**Problem description:** Retrieve every line of the data holding the word "your".

**Provided data:**
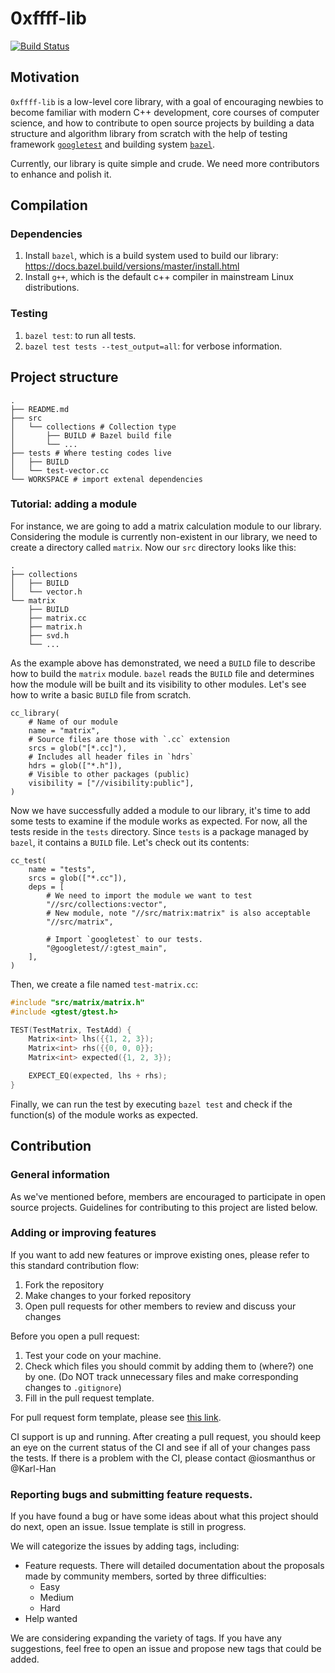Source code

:# 0xffff-lib

[![Build Status](https://travis-ci.org/0xffff-one/0xffff-lib.svg?branch=master)](https://travis-ci.org/0xffff-one/0xffff-lib)

## Motivation
`0xffff-lib` is a low-level core library, with a goal of encouraging newbies to become familiar with modern C++ development, core courses of computer science, and how to contribute to open source projects by building a data structure and algorithm library from scratch with the help of testing framework [`googletest`](https://github.com/google/googletest) and building system [`bazel`](https://www.bazel.build/).

Currently, our library is quite simple and crude. We need more contributors to enhance and polish it. 

## Compilation

### Dependencies

1. Install `bazel`, which is a build system used to build our library: https://docs.bazel.build/versions/master/install.html
2. Install `g++`, which is the default c++ compiler in mainstream Linux distributions.

### Testing

1. `bazel test`: to run all tests.
2. `bazel test tests --test_output=all`: for verbose information.

## Project structure

```
.
├── README.md
├── src
│   └── collections # Collection type
│       ├── BUILD # Bazel build file
│       └── ...
├── tests # Where testing codes live
│   ├── BUILD
│   └── test-vector.cc
└── WORKSPACE # import extenal dependencies
```

### Tutorial: adding a module

For instance, we are going to add a matrix calculation module to our library. Considering the module is currently non-existent in our library, we need to create a directory called `matrix`. Now our `src` directory looks like this:

```
.
├── collections
│   ├── BUILD
│   └── vector.h
└── matrix
    ├── BUILD
    ├── matrix.cc
    ├── matrix.h
    ├── svd.h
    └── ...
```

As the example above has demonstrated, we need a `BUILD` file to describe how to build the `matrix` module. `bazel` reads the `BUILD` file and determines how the module will be built and its visibility to other modules. Let's see how to write a basic `BUILD` file from scratch.

```bzl
cc_library(
    # Name of our module
    name = "matrix",
    # Source files are those with `.cc` extension
    srcs = glob("[*.cc]"),
    # Includes all header files in `hdrs`
    hdrs = glob(["*.h"]),
    # Visible to other packages (public)
    visibility = ["//visibility:public"],
)
```

Now we have successfully added a module to our library, it's time to add some tests to examine if the module works as expected.
For now, all the tests reside in the `tests` directory. Since `tests` is a package managed by `bazel`, it contains a `BUILD` file. Let's check out its contents:

```bzl
cc_test(
    name = "tests",
    srcs = glob(["*.cc"]),
    deps = [
        # We need to import the module we want to test
        "//src/collections:vector",
        # New module, note "//src/matrix:matrix" is also acceptable
        "//src/matrix",

        # Import `googletest` to our tests.
        "@googletest//:gtest_main",
    ],
)
```

Then, we create a file named `test-matrix.cc`:

```c++
#include "src/matrix/matrix.h"
#include <gtest/gtest.h>

TEST(TestMatrix, TestAdd) {
    Matrix<int> lhs({{1, 2, 3});
    Matrix<int> rhs({{0, 0, 0}};
    Matrix<int> expected({1, 2, 3});

    EXPECT_EQ(expected, lhs + rhs);
}
```

Finally, we can run the test by executing `bazel test` and check if the function(s) of the module works as expected.

## Contribution


### General information

As we've mentioned before, members are encouraged to participate in open source projects. Guidelines for contributing to this project are listed below.

### Adding or improving features
If you want to add new features or improve existing ones, please refer to this standard contribution flow:
1. Fork the repository
2. Make changes to your forked repository
3. Open pull requests for other members to review and discuss your changes

Before you open a pull request:
1. Test your code on your machine.
2. Check which files you should commit by adding them to (where?) one by one. (Do NOT track unnecessary files and make corresponding changes to `.gitignore`)
3. Fill in the pull request template.

For pull request form template, please see [this link](https://github.com/0xffff-one/0xffff-lib/blob/master/.github/pull_request_template.md).

CI support is up and running. After creating a pull request, you should keep an eye on the current status of the CI and see if all of your changes pass the tests. If there is a problem with the CI, please contact @iosmanthus or @Karl-Han

### Reporting bugs and submitting feature requests.
If you have found a bug or have some ideas about what this project should do next, open an issue. Issue template is still in progress.
<!---Issue form template can be found [here](#).--->

We will categorize the issues by adding tags, including:

* Feature requests. There will detailed documentation about the proposals made by community members, sorted by three difficulties:
    * Easy
    * Medium
    * Hard
* Help wanted

We are considering expanding the variety of tags. If you have any suggestions, feel free to open an issue and propose new tags that could be added.
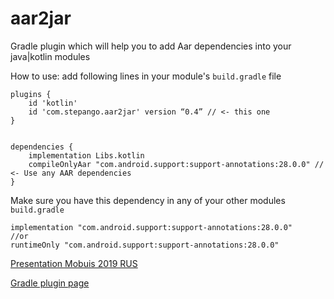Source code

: # aar2jar
Gradle plugin which will help you to add Aar dependencies into your java|kotlin modules


How to use: add following lines in your module's `build.gradle` file
```
plugins {
	id 'kotlin'
	id 'com.stepango.aar2jar' version “0.4” // <- this one
}


dependencies {
	implementation Libs.kotlin
	compileOnlyAar "com.android.support:support-annotations:28.0.0" // <- Use any AAR dependencies
}
```
Make sure you have this dependency in any of your other modules `build.gradle`

```
implementation "com.android.support:support-annotations:28.0.0"
//or 
runtimeOnly "com.android.support:support-annotations:28.0.0"
```
[Presentation Mobuis 2019 RUS](https://drive.google.com/open?id=1r68gebquy6nSALzrCyP3kpK14tFL51pd)

[Gradle plugin page](https://plugins.gradle.org/plugin/com.stepango.aar2jar)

**Exercise response:**
2. Make changes to your forked repository
3. Open pull requests for other members to review and discuss your changes
1. Test your code on your machine.
CI support is up and running. After creating a pull request, you should keep an eye on the current status of the CI and see if all of your changes pass the tests. If there is a problem with the CI, please contact @iosmanthus or @Karl-Han
Gradle plugin which will help you to add Aar dependencies into your java|kotlin modules
How to use: add following lines in your module's `build.gradle` file
Make sure you have this dependency in any of your other modules `build.gradle`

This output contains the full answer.